[TO DO]:
Could you please return each line of the data that has the word "editable"?

[SUPPLIED RECORDS]:
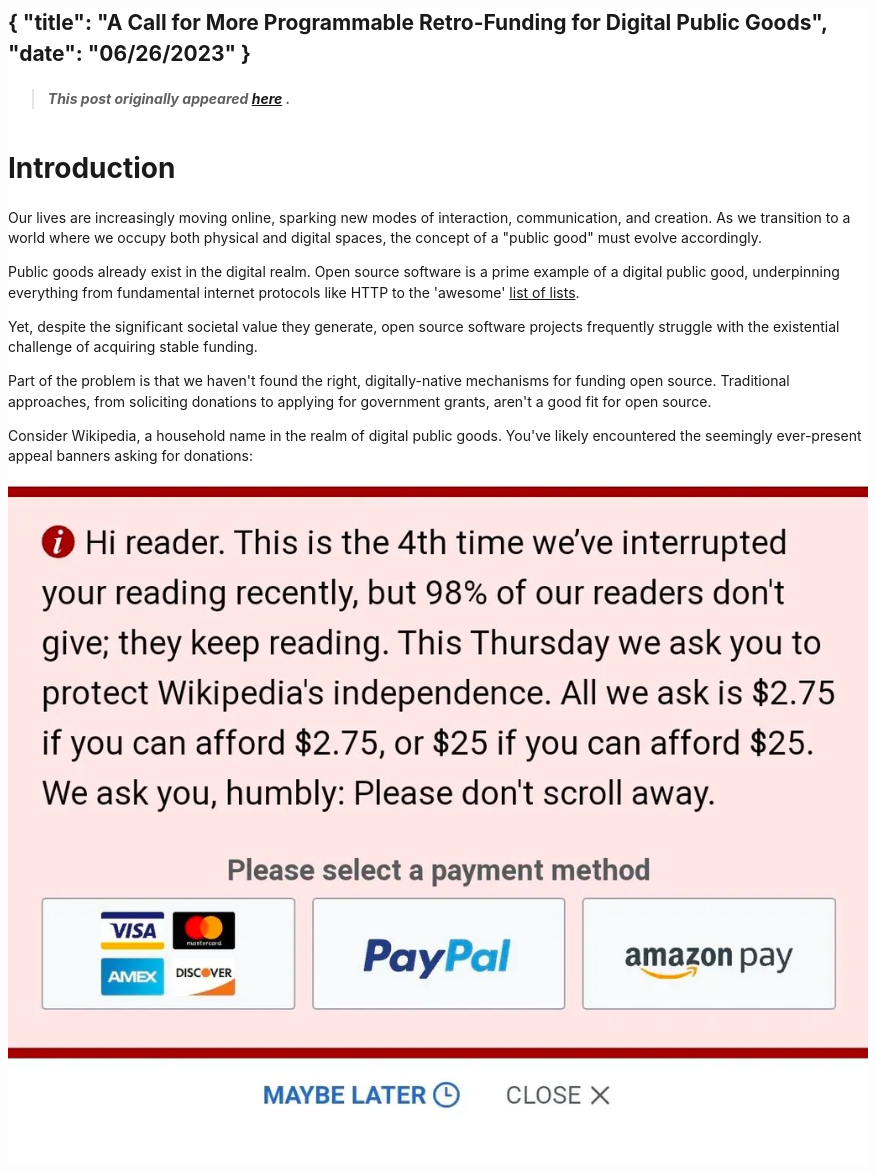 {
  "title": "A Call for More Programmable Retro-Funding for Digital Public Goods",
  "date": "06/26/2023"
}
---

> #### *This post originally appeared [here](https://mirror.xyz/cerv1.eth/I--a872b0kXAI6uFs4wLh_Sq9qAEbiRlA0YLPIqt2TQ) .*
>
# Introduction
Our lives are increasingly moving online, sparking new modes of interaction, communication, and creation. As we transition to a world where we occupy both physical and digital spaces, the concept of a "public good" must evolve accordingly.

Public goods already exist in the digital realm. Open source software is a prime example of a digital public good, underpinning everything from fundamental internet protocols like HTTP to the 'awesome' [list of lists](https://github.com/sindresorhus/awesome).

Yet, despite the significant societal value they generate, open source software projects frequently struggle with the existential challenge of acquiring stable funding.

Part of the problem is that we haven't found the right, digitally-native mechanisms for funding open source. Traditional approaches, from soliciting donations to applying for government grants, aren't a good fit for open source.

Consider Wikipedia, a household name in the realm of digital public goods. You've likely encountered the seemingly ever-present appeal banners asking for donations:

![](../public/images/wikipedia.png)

...

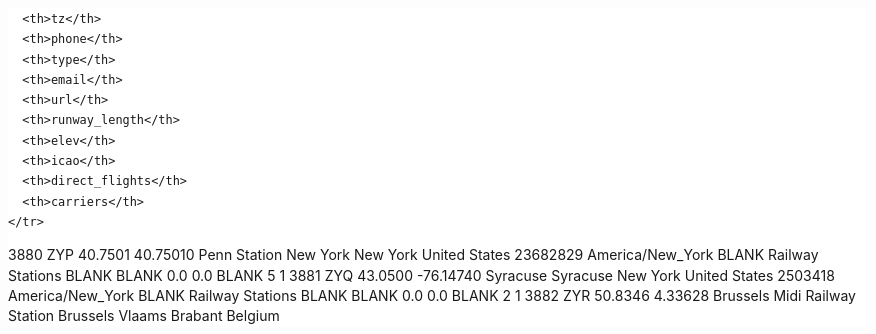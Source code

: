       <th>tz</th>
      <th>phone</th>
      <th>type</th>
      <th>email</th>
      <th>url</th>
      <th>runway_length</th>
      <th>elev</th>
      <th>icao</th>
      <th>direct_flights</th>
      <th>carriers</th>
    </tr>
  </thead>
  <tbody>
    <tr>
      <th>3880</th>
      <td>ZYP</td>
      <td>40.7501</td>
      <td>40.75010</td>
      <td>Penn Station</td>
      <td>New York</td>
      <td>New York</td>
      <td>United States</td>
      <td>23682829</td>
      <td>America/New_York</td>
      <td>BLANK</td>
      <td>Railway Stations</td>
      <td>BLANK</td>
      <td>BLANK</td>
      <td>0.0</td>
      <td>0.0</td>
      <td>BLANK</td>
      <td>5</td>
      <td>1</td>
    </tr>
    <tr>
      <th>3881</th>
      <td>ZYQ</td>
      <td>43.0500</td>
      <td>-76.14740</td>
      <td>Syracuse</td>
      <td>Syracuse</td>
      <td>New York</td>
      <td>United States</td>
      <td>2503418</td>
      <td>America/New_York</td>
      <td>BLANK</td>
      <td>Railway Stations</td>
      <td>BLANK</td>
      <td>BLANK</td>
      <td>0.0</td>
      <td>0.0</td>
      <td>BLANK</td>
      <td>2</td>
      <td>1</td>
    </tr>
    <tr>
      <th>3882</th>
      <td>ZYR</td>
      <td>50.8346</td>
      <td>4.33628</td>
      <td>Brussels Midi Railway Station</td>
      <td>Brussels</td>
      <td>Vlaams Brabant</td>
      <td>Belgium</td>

---

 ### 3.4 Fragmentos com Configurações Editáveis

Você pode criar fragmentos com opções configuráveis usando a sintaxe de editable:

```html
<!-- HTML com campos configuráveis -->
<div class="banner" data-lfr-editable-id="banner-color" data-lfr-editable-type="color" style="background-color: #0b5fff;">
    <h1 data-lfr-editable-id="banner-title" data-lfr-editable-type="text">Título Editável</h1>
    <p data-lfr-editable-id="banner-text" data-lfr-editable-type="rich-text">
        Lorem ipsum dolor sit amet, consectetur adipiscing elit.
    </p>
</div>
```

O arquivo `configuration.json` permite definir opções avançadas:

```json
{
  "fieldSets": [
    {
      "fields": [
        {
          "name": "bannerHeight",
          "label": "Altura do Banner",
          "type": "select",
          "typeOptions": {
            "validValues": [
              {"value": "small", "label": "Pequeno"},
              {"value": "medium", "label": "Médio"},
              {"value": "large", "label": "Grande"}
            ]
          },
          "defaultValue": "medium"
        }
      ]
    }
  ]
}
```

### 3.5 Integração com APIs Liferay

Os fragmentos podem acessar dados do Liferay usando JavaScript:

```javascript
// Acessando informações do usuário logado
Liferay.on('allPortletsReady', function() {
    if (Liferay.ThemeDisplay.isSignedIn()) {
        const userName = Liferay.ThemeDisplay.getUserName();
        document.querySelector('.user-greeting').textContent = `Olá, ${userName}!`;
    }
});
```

[OUTPUT]:
Você pode criar fragmentos com opções configuráveis usando a sintaxe de editable:
<div class="banner" data-lfr-editable-id="banner-color" data-lfr-editable-type="color" style="background-color: #0b5fff;">
    <h1 data-lfr-editable-id="banner-title" data-lfr-editable-type="text">Título Editável</h1>
    <p data-lfr-editable-id="banner-text" data-lfr-editable-type="rich-text">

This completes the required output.